How on earth could it be a honey pot!?
They aren't being so open. Rather it has come to their attention because seized iPhones kept on power in vaults which hide them from cell phone access, have been rebooting, making it, as noted, harder to crack into. This has in turn been discussed among law enforcement, and of course this sort of information leaks out into general knowledge fairly quickly.
@@alexanderSydneyOz Good point. A police department in USA lost access to an unlocked phone, while it rebooted, despite the fact being in a sort of a Faraday box, resulting in the phone locking itself down. This surprised the forensic analysit, being a new behaviour from an iPhone device, that's how this thing got to the public. It's quite recent.
@@alexanderSydneyOz Dunno, this kinda rhymes with that time they made a lot of noise about needing to get Apple to help them decrypt phones, and then suddenly mumbled "nevermind" and got quiet, while Apple beefed up their marketing focusing on privacy protections they claimed to have...

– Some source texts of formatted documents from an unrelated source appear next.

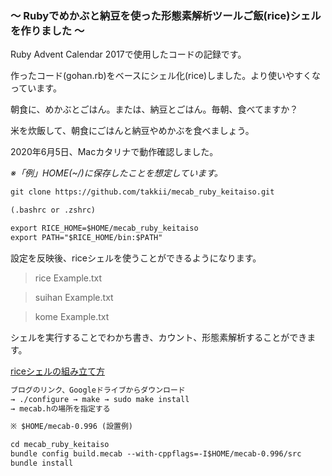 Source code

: ### 〜 Rubyでめかぶと納豆を使った形態素解析ツールご飯(rice)シェルを作りました 〜

Ruby Advent Calendar 2017で使用したコードの記録です。

作ったコード(gohan.rb)をベースにシェル化(rice)しました。より使いやすくなっています。

朝食に、めかぶとごはん。または、納豆とごはん。毎朝、食べてますか？

米を炊飯して、朝食にごはんと納豆やめかぶを食べましょう。

2020年6月5日、Macカタリナで動作確認しました。

*※「例」HOME(~/)に保存したことを想定しています。*

```markdown
git clone https://github.com/takkii/mecab_ruby_keitaiso.git

(.bashrc or .zshrc)

export RICE_HOME=$HOME/mecab_ruby_keitaiso
export PATH="$RICE_HOME/bin:$PATH"
```

設定を反映後、riceシェルを使うことができるようになります。

> rice Example.txt

> suihan Example.txt

> kome Example.txt

シェルを実行することでわかち書き、カウント、形態素解析することができます。

[riceシェルの組み立て方](http://takkii.hatenablog.com/entry/2017/11/22/215228)

```markdown
ブログのリンク、Googleドライブからダウンロード
→ ./configure → make → sudo make install
→ mecab.hの場所を指定する

※ $HOME/mecab-0.996 (設置例)

cd mecab_ruby_keitaiso
bundle config build.mecab --with-cppflags=-I$HOME/mecab-0.996/src
bundle install
```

what does this even mean? unlike vague claims from police saying they can't get keys from Apple this inactivity feature can be tested. You can go test this right now. Don't be silly Mr.Fed
Why does it matter? I mean genuinely. If you have done nothing illegal you have nothing to fear?
@@danh5637 I once thought this too, then realized: If a stranger randomly came up to you and asked to go through your phone without restrictions, would you let them?

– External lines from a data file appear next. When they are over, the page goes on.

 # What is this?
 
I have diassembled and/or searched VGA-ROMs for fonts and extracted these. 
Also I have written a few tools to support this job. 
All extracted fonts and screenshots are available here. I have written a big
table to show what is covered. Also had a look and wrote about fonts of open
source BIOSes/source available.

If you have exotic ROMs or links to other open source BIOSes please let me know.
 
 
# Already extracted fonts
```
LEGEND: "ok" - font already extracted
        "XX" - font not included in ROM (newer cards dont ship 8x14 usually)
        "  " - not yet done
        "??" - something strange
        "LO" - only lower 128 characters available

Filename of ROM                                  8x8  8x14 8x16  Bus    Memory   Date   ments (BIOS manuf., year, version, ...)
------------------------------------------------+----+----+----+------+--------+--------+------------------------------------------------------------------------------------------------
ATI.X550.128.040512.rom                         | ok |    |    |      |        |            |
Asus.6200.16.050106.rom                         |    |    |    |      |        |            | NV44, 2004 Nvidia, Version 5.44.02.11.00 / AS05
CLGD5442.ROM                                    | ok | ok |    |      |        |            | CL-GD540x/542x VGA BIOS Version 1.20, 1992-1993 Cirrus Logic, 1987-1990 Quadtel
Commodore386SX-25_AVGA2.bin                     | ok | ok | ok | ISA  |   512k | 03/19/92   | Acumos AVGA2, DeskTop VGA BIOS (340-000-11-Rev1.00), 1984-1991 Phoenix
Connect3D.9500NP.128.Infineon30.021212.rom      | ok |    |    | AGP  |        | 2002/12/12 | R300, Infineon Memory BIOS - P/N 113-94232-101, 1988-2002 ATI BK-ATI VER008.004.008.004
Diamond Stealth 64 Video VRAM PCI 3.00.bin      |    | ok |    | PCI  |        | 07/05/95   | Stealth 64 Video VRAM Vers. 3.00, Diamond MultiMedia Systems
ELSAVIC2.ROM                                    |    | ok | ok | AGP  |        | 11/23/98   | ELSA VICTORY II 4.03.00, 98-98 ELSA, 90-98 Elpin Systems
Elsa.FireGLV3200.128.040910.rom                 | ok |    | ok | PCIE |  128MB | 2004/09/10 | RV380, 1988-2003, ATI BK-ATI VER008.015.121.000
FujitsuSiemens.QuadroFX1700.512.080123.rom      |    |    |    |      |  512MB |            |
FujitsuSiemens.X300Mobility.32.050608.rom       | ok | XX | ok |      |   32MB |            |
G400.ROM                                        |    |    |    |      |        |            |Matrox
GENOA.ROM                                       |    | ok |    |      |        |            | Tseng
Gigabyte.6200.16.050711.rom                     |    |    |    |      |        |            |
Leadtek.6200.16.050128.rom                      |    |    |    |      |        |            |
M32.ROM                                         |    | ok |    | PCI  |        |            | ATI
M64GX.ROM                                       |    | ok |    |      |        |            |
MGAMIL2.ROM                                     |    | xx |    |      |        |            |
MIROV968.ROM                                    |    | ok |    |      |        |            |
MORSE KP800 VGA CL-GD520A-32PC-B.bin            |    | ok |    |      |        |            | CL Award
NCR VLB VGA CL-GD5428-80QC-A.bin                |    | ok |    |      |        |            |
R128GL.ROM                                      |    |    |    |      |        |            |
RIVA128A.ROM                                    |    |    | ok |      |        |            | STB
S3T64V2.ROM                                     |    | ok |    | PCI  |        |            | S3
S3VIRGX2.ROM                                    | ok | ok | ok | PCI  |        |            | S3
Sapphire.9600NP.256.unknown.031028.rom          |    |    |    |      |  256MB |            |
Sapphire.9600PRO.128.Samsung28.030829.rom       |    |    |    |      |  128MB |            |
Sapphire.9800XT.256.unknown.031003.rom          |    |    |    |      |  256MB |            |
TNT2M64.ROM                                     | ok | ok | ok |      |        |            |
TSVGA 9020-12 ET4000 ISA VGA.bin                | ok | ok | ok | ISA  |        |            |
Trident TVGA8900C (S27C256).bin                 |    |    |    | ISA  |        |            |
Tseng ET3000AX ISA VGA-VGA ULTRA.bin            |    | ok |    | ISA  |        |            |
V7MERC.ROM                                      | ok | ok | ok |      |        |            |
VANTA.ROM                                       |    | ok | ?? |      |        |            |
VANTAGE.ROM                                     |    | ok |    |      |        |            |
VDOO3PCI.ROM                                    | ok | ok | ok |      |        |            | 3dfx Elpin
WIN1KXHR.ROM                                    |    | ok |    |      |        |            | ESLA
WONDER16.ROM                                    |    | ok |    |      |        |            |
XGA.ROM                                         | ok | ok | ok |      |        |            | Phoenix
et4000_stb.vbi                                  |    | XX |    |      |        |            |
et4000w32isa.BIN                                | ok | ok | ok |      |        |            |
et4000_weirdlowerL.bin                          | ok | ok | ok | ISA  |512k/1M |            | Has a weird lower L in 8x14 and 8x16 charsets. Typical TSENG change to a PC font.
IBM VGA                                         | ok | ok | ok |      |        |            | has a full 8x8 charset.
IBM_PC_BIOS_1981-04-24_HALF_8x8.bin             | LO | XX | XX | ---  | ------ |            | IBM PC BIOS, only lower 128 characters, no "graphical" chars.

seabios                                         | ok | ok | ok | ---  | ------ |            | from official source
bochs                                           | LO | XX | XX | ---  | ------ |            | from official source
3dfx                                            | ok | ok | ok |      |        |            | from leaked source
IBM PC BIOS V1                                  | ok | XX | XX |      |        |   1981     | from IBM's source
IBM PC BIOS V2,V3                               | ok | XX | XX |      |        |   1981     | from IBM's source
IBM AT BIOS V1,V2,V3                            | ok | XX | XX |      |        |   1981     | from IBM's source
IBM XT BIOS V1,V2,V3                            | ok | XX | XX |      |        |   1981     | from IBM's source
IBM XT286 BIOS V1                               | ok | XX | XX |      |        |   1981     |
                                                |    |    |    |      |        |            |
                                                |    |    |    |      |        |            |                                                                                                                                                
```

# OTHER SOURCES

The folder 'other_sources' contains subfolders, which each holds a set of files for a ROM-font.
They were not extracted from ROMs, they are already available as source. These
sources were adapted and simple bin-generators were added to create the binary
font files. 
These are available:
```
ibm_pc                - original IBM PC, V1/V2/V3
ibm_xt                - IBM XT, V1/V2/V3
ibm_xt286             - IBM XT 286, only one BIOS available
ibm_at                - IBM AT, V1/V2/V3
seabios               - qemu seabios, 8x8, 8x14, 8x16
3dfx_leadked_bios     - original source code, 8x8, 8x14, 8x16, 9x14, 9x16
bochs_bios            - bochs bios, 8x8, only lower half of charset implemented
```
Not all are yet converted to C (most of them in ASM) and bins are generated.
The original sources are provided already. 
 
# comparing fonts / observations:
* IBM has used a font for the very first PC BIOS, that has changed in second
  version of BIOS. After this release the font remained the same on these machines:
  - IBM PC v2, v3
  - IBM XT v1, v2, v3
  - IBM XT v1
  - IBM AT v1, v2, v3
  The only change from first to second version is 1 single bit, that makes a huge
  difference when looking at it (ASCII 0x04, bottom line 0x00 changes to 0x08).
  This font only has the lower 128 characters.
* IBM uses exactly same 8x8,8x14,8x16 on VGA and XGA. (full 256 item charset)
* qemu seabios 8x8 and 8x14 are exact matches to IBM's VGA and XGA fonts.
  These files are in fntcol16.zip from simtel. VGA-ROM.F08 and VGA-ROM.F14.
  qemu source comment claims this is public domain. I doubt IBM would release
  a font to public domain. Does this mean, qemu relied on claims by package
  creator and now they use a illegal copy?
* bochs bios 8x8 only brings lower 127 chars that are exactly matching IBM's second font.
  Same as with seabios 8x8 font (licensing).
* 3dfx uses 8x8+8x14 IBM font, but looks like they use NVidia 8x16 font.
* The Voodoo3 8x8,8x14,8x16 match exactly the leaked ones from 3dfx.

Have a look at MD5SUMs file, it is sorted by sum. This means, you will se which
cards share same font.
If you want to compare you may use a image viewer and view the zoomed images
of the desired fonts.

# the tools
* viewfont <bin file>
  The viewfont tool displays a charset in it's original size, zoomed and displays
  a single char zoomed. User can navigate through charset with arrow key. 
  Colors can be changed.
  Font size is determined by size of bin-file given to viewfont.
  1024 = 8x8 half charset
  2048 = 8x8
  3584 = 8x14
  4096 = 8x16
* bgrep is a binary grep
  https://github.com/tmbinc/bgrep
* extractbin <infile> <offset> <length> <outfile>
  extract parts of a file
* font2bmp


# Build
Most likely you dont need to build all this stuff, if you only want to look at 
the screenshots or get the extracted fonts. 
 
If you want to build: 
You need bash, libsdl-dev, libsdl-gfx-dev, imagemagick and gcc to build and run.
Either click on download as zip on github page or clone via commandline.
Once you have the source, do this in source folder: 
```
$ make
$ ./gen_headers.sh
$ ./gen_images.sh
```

@ difference between a random person and the police. But assuming they weren’t going to steal the device, then in the abstract if they could explain a good reason why, then I wouldn’t have a problem with it.
@@danh5637 So you'd let a random person (plain-clothes police count here) go through your phone if they can tell a convincing enough reason why? Even if it's a lie? What would those reasons be?
@@rubyreeds8931 I think I was pretty clear, that in the abstract, if there was a good reason. I don’t really care. I understand people who have things they wish to hide or they’re ashamed of may have an issue. I honestly don’t, and generally have nothing I’m ashamed or embarrassed about. I think that goes of really 99.99% of people. The only edge case I can think of is sensitive business information, like trade secrets etc.
So you would be fine with 24/7 video monitoring of the inside of your home, recording and monitoring of your calls and texts, and constant monitoring of your emails? Because you have nothing to hide? Isn’t privacy of value regardless?